Distance learning at Manchester: Pharmacy

Full-time employment, family commitments, or even just the notion of taking any extended time off work, often means that further study isn’t always feasible for everyone. Fortunately, at Manchester, we offer various Postgraduate Certificates and Diplomas, many of which can be studied part-time and even through distance-learning, where you complete most of your work online. Here’s what two of our students on pharmacy-related distance learning programmes had to say…

swl (annie)Sze Woon Loi, a.k.a. Annie – PGCert Advanced Community Pharmacy Practice (ACPP)

I always got on really well with my tutors and I kept in touch with them after my bachelors. Shortly after graduation, they began circulating information regarding the ACPP programme.

This piqued my interest as I was really interested in expanding my clinical knowledge. Community pharmacists can lose their clinical knowledge over time, so the course helps you keep updated and with revalidation for new pharmacists, so I signed up for the course.

The tutors have been really crucial in helping me develop my skills and the course units are well structured into weekly topics, so it’s easy to keep track of each week. I found the Medicine Optimisation modules particularly enjoyable and the Public Health allowed me and my colleagues to engage with patients more effectively.

The best thing was the feedback from the tutors about my work and assignments: this not only enabled me to improve but also helped me affect greater change in the community, through being able to better assist the public in the pharmacy.

Even though I work full time, I get complete and total support from my manager: I’m given four hours to study each week and I catch up on the rest in the evenings and days off. I am now studying the Independent Prescribing course and I’m confident that the knowledge I gained from ACPP will benefit me vastly.


All community pharmacists should consider the Advanced Community Pharmacy Practice course: it keeps you up to date with clinical knowledge and develops your skills; it helps you revalidate and enables you to connect with other pharmacists from different backgrounds and levels of experience. It all contributes to enriching your experience as a pharmacist.

Fran Heaton – PGDip Pharmaceutical Industrial Advanced Training (PIAT)

The most influence you get on a distance-learning course is typically from lecture notes: I would say that these sets are some of the best I’ve come across. Once I had finished each module, it felt like everything all tied together, rather than just have lots of disjointed bits of information.

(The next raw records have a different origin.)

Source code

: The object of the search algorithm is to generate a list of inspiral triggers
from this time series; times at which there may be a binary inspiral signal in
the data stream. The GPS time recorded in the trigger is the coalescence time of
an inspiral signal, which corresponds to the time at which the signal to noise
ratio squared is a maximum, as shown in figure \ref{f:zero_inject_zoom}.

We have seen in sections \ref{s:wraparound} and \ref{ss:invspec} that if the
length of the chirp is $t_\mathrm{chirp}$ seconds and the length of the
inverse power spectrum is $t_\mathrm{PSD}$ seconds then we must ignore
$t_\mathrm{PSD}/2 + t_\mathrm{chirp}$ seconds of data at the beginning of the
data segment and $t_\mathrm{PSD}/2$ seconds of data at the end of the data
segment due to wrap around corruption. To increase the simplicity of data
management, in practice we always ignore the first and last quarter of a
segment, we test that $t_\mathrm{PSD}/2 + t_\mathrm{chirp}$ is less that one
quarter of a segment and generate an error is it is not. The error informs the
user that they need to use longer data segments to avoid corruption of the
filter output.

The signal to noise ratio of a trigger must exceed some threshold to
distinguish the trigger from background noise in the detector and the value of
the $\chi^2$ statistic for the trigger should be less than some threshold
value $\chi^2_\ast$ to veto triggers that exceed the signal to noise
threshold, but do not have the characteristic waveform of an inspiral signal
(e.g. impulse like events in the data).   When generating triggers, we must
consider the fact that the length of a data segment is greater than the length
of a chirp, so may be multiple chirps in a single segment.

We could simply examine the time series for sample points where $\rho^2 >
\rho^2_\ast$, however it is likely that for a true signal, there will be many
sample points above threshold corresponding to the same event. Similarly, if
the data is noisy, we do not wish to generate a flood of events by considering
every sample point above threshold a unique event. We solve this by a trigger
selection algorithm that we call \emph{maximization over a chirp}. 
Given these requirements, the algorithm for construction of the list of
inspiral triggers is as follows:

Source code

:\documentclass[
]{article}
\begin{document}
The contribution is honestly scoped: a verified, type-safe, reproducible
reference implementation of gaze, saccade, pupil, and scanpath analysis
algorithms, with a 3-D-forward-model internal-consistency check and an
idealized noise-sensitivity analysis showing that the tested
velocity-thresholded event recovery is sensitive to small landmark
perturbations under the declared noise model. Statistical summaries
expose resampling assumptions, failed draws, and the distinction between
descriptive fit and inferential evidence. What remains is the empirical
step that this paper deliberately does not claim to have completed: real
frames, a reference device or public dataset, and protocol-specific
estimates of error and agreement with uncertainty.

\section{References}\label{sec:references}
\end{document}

Fortunately, on this course, we also have the PIAT Summer Schoolwhich gives you the opportunity to network and meet other people on the course, as well as look at other modules I might take in the future. It gives you kind of a headstart on the lectures notes, so you learn a bit more about what you’re letting yourself in for.


I’m quite lucky in the sense that although I’ve never met most people on the course, there are four of us from my company, RB (Reckitt Benckiser). The programme is heavily recommended by many industry professionals, so I imagine it’s the same for others too.

I primarily picked modules that would help me in this role, so I have mainly learned about oral solids and formulation skills, but I do intend to experiment with other units this year to help give me a broader knowledge.

There have been times when I’ve found it quite tough because there is obviously a lot of reading and learning through just one format, as opposed to being at university, where you have lots of lectures in different styles. However, I think this means you actually learn better because you have to motivate yourself in order to get your head around it – in fact, I’m actually doing better now than on my bachelor’s and I think it’s because I’ve finally discovered my type of learning.